■ Work instruction ■
Line by line, copy the material that follows without leaving anything out.

---+---

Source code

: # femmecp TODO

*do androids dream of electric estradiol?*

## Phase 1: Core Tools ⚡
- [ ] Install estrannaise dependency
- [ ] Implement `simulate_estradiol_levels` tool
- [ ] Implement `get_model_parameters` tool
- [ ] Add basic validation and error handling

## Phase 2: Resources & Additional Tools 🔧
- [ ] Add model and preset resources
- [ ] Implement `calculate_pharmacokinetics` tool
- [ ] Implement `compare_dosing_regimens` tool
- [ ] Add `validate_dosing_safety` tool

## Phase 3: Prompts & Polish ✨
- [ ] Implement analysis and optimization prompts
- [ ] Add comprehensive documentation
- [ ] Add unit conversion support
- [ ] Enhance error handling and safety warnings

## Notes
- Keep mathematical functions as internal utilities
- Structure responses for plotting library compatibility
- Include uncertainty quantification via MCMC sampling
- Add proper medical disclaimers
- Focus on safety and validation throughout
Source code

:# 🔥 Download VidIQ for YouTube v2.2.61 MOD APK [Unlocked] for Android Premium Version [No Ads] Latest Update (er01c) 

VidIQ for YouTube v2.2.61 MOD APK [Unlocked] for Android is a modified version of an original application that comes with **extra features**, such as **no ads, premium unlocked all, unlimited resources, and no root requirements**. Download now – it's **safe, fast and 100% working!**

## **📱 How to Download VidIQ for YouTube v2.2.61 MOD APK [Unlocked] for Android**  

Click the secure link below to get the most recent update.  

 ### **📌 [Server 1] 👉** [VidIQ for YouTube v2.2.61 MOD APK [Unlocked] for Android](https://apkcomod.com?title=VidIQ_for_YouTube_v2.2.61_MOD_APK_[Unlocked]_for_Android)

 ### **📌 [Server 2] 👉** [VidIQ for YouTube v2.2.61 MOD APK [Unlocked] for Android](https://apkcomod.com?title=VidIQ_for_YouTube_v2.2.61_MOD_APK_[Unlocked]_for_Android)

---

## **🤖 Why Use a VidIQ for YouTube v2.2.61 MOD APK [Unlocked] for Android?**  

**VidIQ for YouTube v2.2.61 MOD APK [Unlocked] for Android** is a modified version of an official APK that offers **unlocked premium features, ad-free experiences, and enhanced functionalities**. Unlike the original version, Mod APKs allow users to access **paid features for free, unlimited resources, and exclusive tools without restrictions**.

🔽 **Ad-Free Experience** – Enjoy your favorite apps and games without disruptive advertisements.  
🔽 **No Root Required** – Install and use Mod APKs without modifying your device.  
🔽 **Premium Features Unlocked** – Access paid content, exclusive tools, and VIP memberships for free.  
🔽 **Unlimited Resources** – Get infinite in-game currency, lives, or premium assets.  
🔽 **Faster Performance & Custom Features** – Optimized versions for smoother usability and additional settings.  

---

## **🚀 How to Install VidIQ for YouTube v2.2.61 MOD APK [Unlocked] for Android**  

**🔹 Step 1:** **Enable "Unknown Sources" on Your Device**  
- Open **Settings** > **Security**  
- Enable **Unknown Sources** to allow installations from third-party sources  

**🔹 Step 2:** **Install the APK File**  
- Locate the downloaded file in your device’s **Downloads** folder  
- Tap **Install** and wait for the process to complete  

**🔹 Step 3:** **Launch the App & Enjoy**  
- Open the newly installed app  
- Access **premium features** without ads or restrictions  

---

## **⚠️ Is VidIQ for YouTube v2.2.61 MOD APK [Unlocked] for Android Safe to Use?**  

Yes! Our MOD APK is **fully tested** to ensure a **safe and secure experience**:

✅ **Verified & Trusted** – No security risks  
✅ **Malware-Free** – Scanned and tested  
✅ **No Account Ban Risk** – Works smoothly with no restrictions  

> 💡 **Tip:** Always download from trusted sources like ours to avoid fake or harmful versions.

---+---

■ Response to this exercise ■
Source code

: # femmecp TODO

*do androids dream of electric estradiol?*

## Phase 1: Core Tools ⚡
- [ ] Install estrannaise dependency
- [ ] Implement `simulate_estradiol_levels` tool
- [ ] Implement `get_model_parameters` tool
- [ ] Add basic validation and error handling

## Phase 2: Resources & Additional Tools 🔧
- [ ] Add model and preset resources
- [ ] Implement `calculate_pharmacokinetics` tool
- [ ] Implement `compare_dosing_regimens` tool
- [ ] Add `validate_dosing_safety` tool

## Phase 3: Prompts & Polish ✨
- [ ] Implement analysis and optimization prompts
- [ ] Add comprehensive documentation
- [ ] Add unit conversion support
- [ ] Enhance error handling and safety warnings

## Notes
- Keep mathematical functions as internal utilities
- Structure responses for plotting library compatibility
- Include uncertainty quantification via MCMC sampling
- Add proper medical disclaimers
- Focus on safety and validation throughout
Source code

:# 🔥 Download VidIQ for YouTube v2.2.61 MOD APK [Unlocked] for Android Premium Version [No Ads] Latest Update (er01c) 

VidIQ for YouTube v2.2.61 MOD APK [Unlocked] for Android is a modified version of an original application that comes with **extra features**, such as **no ads, premium unlocked all, unlimited resources, and no root requirements**. Download now – it's **safe, fast and 100% working!**

## **📱 How to Download VidIQ for YouTube v2.2.61 MOD APK [Unlocked] for Android**  

Click the secure link below to get the most recent update.  

 ### **📌 [Server 1] 👉** [VidIQ for YouTube v2.2.61 MOD APK [Unlocked] for Android](https://apkcomod.com?title=VidIQ_for_YouTube_v2.2.61_MOD_APK_[Unlocked]_for_Android)

 ### **📌 [Server 2] 👉** [VidIQ for YouTube v2.2.61 MOD APK [Unlocked] for Android](https://apkcomod.com?title=VidIQ_for_YouTube_v2.2.61_MOD_APK_[Unlocked]_for_Android)

---

## **🤖 Why Use a VidIQ for YouTube v2.2.61 MOD APK [Unlocked] for Android?**  

**VidIQ for YouTube v2.2.61 MOD APK [Unlocked] for Android** is a modified version of an official APK that offers **unlocked premium features, ad-free experiences, and enhanced functionalities**. Unlike the original version, Mod APKs allow users to access **paid features for free, unlimited resources, and exclusive tools without restrictions**.

🔽 **Ad-Free Experience** – Enjoy your favorite apps and games without disruptive advertisements.  
🔽 **No Root Required** – Install and use Mod APKs without modifying your device.  
🔽 **Premium Features Unlocked** – Access paid content, exclusive tools, and VIP memberships for free.  
🔽 **Unlimited Resources** – Get infinite in-game currency, lives, or premium assets.  
🔽 **Faster Performance & Custom Features** – Optimized versions for smoother usability and additional settings.  

---

## **🚀 How to Install VidIQ for YouTube v2.2.61 MOD APK [Unlocked] for Android**  

**🔹 Step 1:** **Enable "Unknown Sources" on Your Device**  
- Open **Settings** > **Security**  
- Enable **Unknown Sources** to allow installations from third-party sources  

**🔹 Step 2:** **Install the APK File**  
- Locate the downloaded file in your device’s **Downloads** folder  
- Tap **Install** and wait for the process to complete  

**🔹 Step 3:** **Launch the App & Enjoy**  
- Open the newly installed app  
- Access **premium features** without ads or restrictions  

---

## **⚠️ Is VidIQ for YouTube v2.2.61 MOD APK [Unlocked] for Android Safe to Use?**  

Yes! Our MOD APK is **fully tested** to ensure a **safe and secure experience**:

✅ **Verified & Trusted** – No security risks  
✅ **Malware-Free** – Scanned and tested  
✅ **No Account Ban Risk** – Works smoothly with no restrictions  

> 💡 **Tip:** Always download from trusted sources like ours to avoid fake or harmful versions.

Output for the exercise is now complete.